═══ DATA FOR THIS EXERCISE

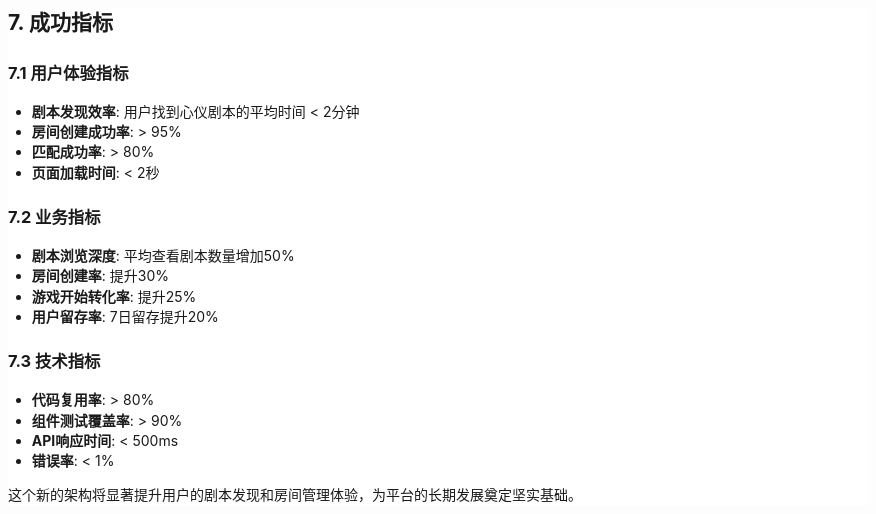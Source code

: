 ## 7. 成功指标

### 7.1 用户体验指标
- **剧本发现效率**: 用户找到心仪剧本的平均时间 < 2分钟
- **房间创建成功率**: > 95%
- **匹配成功率**: > 80%
- **页面加载时间**: < 2秒

### 7.2 业务指标
- **剧本浏览深度**: 平均查看剧本数量增加50%
- **房间创建率**: 提升30%
- **游戏开始转化率**: 提升25%
- **用户留存率**: 7日留存提升20%

### 7.3 技术指标
- **代码复用率**: > 80%
- **组件测试覆盖率**: > 90%
- **API响应时间**: < 500ms
- **错误率**: < 1%

这个新的架构将显著提升用户的剧本发现和房间管理体验，为平台的长期发展奠定坚实基础。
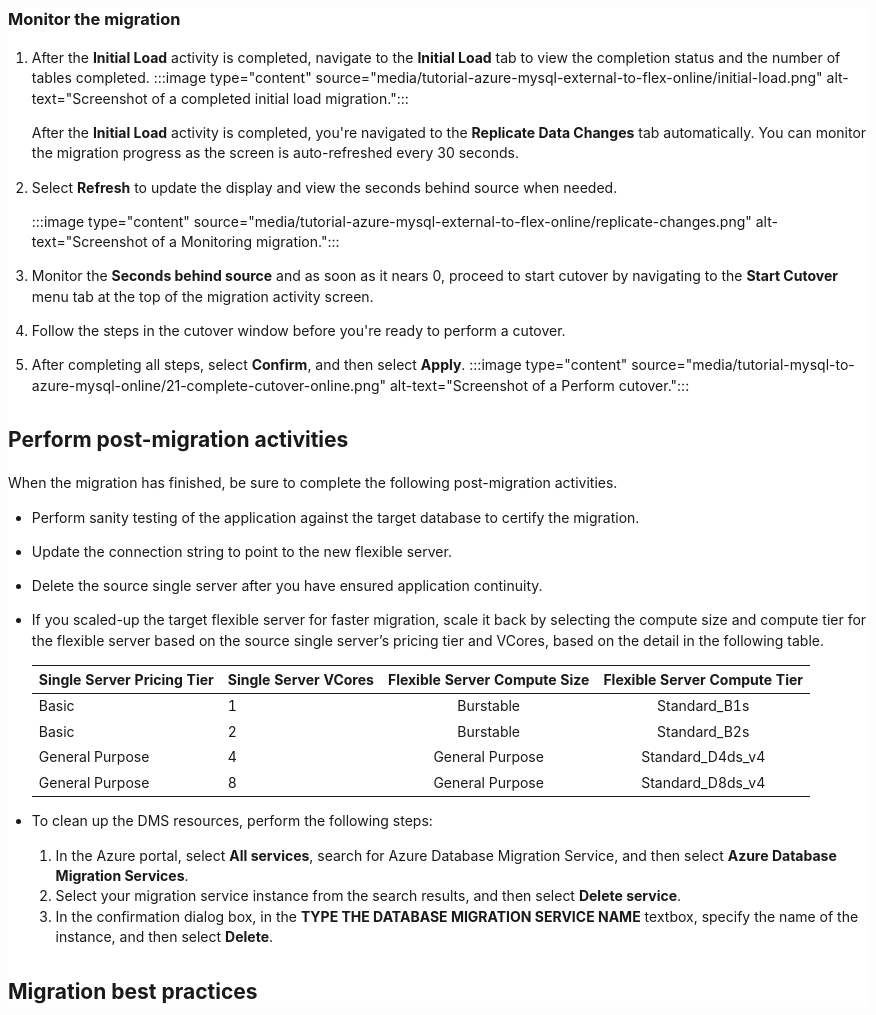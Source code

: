 ### Monitor the migration

1. After the **Initial Load** activity is completed, navigate to the **Initial Load** tab to view the completion status and the number of tables completed.
       :::image type="content" source="media/tutorial-azure-mysql-external-to-flex-online/initial-load.png" alt-text="Screenshot of a completed initial load migration.":::

   After  the **Initial Load** activity is completed, you're navigated to the **Replicate Data Changes** tab automatically. You can monitor the migration progress as the screen is auto-refreshed every 30  seconds.

2. Select **Refresh** to update the display and view the seconds behind source when needed.

     :::image type="content" source="media/tutorial-azure-mysql-external-to-flex-online/replicate-changes.png" alt-text="Screenshot of a Monitoring migration.":::

3. Monitor the **Seconds behind source** and as soon as it nears 0, proceed to start cutover by navigating to the **Start Cutover** menu tab at the top of the migration activity screen.

4. Follow the steps in the cutover window before you're ready to perform a cutover.

5. After completing all steps, select **Confirm**, and then select **Apply**.
     :::image type="content" source="media/tutorial-mysql-to-azure-mysql-online/21-complete-cutover-online.png" alt-text="Screenshot of a Perform cutover.":::

## Perform post-migration activities

When the migration has finished, be sure to complete the following post-migration activities.

* Perform sanity testing of the application against the target database to certify the migration.
* Update the connection string to point to the new flexible server.
* Delete the source single server after you have ensured application continuity.
* If you scaled-up the target flexible server for faster migration, scale it back by selecting the compute size and compute tier for the flexible server based on the source single server’s pricing tier and VCores, based on the detail in the following table.

    | Single Server Pricing Tier | Single Server VCores | Flexible Server Compute Size | Flexible Server Compute Tier |
    | ------------- | ------------- |:-------------:|:-------------:|
    | Basic | 1 | Burstable | Standard_B1s |
    | Basic | 2 | Burstable | Standard_B2s |
    | General Purpose | 4 | General Purpose | Standard_D4ds_v4 |
    | General Purpose | 8 | General Purpose | Standard_D8ds_v4 |
* To clean up the DMS  resources, perform the following steps:
    1. In the Azure portal, select **All services**, search for Azure Database Migration Service, and then select **Azure Database Migration Services**.
    2. Select your migration service instance from the search results, and then select **Delete service**.
    3. In the confirmation dialog box, in the **TYPE THE DATABASE MIGRATION SERVICE NAME** textbox, specify the name of the instance, and then select **Delete**.

## Migration best practices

══════

Copy out all lines from the records where the word "search" appears.

_RESPONSE TO THIS TASK_:
    1. In the Azure portal, select **All services**, search for Azure Database Migration Service, and then select **Azure Database Migration Services**.
    2. Select your migration service instance from the search results, and then select **Delete service**.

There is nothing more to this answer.